Chapter 3, Problem 3.1P

To determine

To show the shell’s relative speed to the ground is $\underset{\_}{v_s=\frac{v}{1+\frac{m}{M}}}$.

Answer to Problem 3.1P

The shell’s relative speed to the ground is shown as $\underset{\_}{v_s=\frac{v}{1+\frac{m}{M}}}$.

Explanation of Solution

Write the momentum of the system of gun and shell before the trigger.

    $P_{\text{initial }}=M{v}_{og}+m{v}_{os}$        (I)

Here, $P_{\text{initial }}$ is the initial momentum of the system, $M$ is the mass of the gun, $v_{og}$ is the velocity of the gun before the trigger, $m$ is the mass of the shell, and $v_{os}$ is the velocity of the shell before the trigger.

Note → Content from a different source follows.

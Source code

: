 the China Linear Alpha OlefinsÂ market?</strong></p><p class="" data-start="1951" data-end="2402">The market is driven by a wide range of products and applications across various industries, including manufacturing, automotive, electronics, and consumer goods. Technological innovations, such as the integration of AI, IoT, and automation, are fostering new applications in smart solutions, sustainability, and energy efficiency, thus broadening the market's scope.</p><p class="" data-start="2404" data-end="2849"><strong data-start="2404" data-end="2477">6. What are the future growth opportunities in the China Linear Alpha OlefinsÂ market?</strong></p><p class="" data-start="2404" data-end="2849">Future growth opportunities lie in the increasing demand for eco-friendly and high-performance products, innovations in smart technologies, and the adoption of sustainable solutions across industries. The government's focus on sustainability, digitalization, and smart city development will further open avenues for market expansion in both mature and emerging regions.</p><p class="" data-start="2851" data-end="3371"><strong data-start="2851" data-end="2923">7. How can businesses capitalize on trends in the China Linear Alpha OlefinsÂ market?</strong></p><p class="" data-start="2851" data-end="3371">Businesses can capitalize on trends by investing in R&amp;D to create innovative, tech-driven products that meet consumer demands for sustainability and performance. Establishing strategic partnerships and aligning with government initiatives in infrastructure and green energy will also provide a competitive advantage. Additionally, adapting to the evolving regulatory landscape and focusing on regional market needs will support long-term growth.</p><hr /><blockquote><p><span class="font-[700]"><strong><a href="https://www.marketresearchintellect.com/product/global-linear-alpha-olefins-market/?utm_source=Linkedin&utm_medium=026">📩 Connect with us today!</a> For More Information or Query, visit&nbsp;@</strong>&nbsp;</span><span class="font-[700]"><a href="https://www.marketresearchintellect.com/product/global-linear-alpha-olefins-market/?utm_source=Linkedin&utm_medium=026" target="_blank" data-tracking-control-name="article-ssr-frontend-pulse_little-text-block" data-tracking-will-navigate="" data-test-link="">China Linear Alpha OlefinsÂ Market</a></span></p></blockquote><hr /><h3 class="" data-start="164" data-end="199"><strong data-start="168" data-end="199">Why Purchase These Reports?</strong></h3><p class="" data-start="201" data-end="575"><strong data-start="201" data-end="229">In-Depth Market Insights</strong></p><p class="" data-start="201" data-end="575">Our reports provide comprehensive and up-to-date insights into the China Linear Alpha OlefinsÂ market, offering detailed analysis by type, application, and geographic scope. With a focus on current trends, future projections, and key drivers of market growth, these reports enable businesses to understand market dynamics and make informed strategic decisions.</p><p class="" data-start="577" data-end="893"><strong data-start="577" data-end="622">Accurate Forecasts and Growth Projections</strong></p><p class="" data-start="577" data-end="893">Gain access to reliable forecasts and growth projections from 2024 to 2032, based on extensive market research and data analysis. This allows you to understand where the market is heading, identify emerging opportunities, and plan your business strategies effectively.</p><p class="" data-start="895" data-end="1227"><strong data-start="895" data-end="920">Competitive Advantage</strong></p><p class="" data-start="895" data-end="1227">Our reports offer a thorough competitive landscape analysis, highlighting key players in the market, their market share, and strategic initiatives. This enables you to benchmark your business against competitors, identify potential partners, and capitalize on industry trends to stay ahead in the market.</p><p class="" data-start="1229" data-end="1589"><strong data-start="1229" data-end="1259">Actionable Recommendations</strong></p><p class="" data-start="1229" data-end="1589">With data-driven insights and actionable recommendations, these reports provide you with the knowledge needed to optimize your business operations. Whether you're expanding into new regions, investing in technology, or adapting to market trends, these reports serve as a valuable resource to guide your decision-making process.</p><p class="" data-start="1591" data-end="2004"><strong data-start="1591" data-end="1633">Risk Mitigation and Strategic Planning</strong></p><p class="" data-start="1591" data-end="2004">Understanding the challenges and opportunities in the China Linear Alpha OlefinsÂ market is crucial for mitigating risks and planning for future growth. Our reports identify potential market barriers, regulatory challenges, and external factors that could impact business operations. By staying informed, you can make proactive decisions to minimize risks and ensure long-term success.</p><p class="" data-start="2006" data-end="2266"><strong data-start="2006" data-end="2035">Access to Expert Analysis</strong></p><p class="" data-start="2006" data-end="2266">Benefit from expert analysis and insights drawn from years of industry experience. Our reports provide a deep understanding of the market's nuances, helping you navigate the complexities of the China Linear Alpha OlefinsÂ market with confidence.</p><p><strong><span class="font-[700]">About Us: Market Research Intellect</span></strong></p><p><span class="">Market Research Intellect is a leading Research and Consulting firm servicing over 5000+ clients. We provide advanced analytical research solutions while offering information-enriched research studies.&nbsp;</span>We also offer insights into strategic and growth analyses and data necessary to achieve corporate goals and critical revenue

The velocity of the shell before the trigger relative to the ground is zero since it is initially at the rest, and similarly the velocity of the gun before trigger relative to the ground is zero as it is at the rest position initially.

Apply the above condition in equation (I).

    $\begin{array}{c}{P}_{\text{initial }}=M\left(0\right)+m\left(0\right)\\ =0\end{array}$        (II)

Write the momentum of the system of gun and shell after the trigger.

    $P_{\text{final }}=M{v}_g+m{v}_s$        (III)

Here, $P_{\text{final }}$ is the final momentum of the system, $v_g$ is the velocity of the gun after the trigger, and $v_s$ is the velocity of the shell after trigger.

From conservation of momentum, the initial and final momentum are equal.

Apply the above condition in equation (III).

    $0=M{v}_g+m{v}_s$

Rewrite the above equation, to find $v_g$.

    $\begin{array}{c}-m{v}_s=M{v}_g\\ v_g=-\left(\frac{m}{M}\right)v_s\end{array}$        (IV)

The velocity of the shell relative to the gun is equal to the difference in velocity of the shell and the gun after trigger.

    $v=v_s-v_g$        (V)

Use equation (IV) in (V).

    $\begin{array}{c}v=v_s-\left(-\frac{m}{M}\right)v_s\\ =v_s+\left(\frac{m}{M}\right)v_s\\ =\left(1+\frac{m}{M}\right)v_s\end{array}$

Rearrange the above equation.

    $\begin{array}{c}v=\left(1+\frac{m}{M}\right)v_s\\ v_s=\frac{v}{\left(1+\frac{m}{M}\right)}\end{array}$

Conclusion:

Therefore, the shell’s relative speed to the ground is shown as $\underset{\_}{v_s=\frac{v}{1+\frac{m}{M}}}$.